(Required work): A single number is required: the count of lines in the records below that contain the word "textit".

=== Data under study ===

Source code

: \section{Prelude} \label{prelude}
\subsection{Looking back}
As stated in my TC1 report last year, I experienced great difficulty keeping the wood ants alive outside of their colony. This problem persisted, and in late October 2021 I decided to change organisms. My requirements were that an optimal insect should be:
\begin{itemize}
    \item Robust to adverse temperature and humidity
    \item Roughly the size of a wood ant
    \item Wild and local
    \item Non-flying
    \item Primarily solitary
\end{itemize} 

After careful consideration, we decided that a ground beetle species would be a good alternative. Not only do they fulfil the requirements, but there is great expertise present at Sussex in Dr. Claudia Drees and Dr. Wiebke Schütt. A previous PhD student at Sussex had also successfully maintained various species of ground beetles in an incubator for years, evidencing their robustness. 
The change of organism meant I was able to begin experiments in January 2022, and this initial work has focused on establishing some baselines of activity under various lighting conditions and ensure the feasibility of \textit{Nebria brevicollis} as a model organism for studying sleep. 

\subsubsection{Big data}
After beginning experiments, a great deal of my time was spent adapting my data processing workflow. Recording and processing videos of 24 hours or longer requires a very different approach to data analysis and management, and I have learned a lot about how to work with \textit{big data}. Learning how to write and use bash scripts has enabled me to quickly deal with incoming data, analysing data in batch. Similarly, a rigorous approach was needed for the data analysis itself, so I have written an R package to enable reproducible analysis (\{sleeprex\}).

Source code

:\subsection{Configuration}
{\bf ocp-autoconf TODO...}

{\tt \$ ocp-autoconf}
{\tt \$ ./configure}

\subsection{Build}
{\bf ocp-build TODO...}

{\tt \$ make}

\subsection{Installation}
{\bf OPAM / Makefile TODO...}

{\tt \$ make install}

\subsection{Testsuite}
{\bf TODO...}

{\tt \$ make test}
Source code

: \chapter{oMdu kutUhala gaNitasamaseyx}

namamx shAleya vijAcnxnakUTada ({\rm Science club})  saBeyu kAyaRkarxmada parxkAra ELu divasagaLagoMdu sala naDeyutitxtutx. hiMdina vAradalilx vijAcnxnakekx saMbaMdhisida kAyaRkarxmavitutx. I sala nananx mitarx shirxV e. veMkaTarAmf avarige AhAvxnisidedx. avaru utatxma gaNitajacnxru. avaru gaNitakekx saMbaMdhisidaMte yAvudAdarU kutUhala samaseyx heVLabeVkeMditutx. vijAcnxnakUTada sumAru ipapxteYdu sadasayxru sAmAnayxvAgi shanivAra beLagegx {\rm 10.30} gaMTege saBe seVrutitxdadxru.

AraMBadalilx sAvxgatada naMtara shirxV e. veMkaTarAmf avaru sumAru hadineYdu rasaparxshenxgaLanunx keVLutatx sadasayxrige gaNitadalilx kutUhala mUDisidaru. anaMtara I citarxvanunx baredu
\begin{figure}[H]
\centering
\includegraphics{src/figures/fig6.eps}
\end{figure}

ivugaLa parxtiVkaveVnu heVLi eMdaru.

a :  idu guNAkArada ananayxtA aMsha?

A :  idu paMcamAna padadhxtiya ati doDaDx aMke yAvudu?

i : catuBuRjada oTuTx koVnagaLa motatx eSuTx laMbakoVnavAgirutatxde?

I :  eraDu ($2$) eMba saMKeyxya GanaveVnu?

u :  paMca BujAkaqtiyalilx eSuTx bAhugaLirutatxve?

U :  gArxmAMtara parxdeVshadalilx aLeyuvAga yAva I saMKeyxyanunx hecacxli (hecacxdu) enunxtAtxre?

===

(Answer space): 2